Kicked when he was down low? November 9. Strange bedfellows disgraced people’s poet and accused bank robber Mzwakhe Mbuli and veteran liberal politician Helen Suzman. Suzman is so taken with the jailed poet that when he and his three co-accused failed to win an appeal she came to their defence. Suzman, who befriended the poet three years ago, has said she suspects that Mbuli was actually framed, and did not rob First National Bank’s Waverly branch of R15?000 in 1998. The three are serving sentences of between 13 and 15 years.
Low down and dirty: October 28. The “mother of all shows” became the “bummer of all shows” when the Peter Stuyvesant Music Spectaculars concert, showcasing some of the world’s biggest R&B stars, was marred by violence. Over 50 000 revellers at Johannesburg Stadium were treated to gunfire, causing a stampede. So much for brotherly love: when a member of the kwaito group TKZee took to the stage, uninvited, during the set of the hip-hop out- fit Naughty by Nature a punch-up ensued. An audience member was shot and wounded in the chest when a gang tried to force its way into the stadium.
When the lights were low: It was the year of the theatre vasectomy. In an effort to become financially viable, the cultural landscape became radically altered. In July the Market Theatre severed 32 of its staff, and 39 staff members were cut from Johannesburg’s Civic Theatre in the same year. Most confusing was the situation at Pretoria’s State Theatre. Amid accusations of long-term mismanagement that are still unadressed, the theatre closed on June 30 after decades of producing the most lavish productions the country had seen. Although the venue is now running as an independent commercial entity, casualties of the closure remain the theatre’s orchestra and dance company.

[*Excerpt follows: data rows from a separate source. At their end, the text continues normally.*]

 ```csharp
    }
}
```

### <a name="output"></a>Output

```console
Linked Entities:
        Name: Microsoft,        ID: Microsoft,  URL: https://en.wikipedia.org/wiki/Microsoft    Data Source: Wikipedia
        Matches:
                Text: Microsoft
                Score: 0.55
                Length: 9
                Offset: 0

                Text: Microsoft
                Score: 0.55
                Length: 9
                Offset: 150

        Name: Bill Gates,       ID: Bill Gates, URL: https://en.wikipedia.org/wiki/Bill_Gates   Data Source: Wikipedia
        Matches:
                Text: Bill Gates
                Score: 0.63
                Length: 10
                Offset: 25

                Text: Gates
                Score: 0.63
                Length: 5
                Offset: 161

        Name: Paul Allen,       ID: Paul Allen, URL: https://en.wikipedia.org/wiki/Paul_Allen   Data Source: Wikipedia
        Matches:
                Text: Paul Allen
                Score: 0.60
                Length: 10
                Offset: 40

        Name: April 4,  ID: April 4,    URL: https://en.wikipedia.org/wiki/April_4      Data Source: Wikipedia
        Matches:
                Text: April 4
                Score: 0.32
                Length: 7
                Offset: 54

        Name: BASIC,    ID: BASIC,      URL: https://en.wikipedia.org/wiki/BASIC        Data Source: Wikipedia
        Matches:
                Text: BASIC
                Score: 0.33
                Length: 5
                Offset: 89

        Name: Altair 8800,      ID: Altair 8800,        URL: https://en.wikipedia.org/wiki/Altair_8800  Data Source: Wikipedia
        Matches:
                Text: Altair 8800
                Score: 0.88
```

How low can you go? March 24. Celebrations on the last day of the school term turned to tragedy when the Chatsworth nightclub Throb was teargassed on a Friday afternoon. Gang warfare was blamed for the act that led to a stampede leaving 13 children dead, one as young as 11 years old. Sivithasn “Bolton” Chetty, Vincent Pillay and Selvan “Dog Man” Naidoo were found guilty of 13 counts of culpable homicide, 56 counts of common assault and one count of illegal possession of teargas. Sentences ranged from 15 to 19 years.

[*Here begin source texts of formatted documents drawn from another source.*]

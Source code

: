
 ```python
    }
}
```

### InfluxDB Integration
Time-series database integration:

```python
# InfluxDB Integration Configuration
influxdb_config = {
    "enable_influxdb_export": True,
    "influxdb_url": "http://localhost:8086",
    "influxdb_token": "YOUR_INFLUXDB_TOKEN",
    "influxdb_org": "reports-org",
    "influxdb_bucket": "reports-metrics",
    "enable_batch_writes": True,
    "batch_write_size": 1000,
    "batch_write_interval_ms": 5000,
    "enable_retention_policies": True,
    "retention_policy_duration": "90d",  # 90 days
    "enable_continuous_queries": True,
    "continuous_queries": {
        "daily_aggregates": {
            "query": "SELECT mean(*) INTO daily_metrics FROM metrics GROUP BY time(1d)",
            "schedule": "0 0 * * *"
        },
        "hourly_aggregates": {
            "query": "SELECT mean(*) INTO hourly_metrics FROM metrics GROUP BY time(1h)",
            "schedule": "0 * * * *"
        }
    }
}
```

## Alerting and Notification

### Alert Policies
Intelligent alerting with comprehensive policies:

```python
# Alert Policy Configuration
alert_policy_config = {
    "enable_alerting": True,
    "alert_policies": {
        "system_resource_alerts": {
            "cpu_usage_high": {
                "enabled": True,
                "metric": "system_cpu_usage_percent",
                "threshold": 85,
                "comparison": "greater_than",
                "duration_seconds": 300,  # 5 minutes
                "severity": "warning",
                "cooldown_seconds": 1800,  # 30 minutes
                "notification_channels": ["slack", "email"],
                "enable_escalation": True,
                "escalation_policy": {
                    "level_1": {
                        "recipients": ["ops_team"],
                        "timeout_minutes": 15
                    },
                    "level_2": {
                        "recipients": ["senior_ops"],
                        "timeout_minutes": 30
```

Lower than scum: Soap operas played themselves out on the small screen and off. Only the off-screen performances were a little too well portrayed. Egoli star Deon Coetzee was taken to Hillbrow court after battering his girlfriend Estelle de Beer to a point where she had broken ribs. “What about my career?” Coetzee was reported as saying as the cops dragged him away. The saga of assaulted starlets began in March when television personality Tracy Going was granted R92 577 damages for the beatings she endured at the hands of her former boyfriend Richard Latham. Latham was sentenced to 12 months in prison, suspended for five years on condition he undergo drug rehabilitation.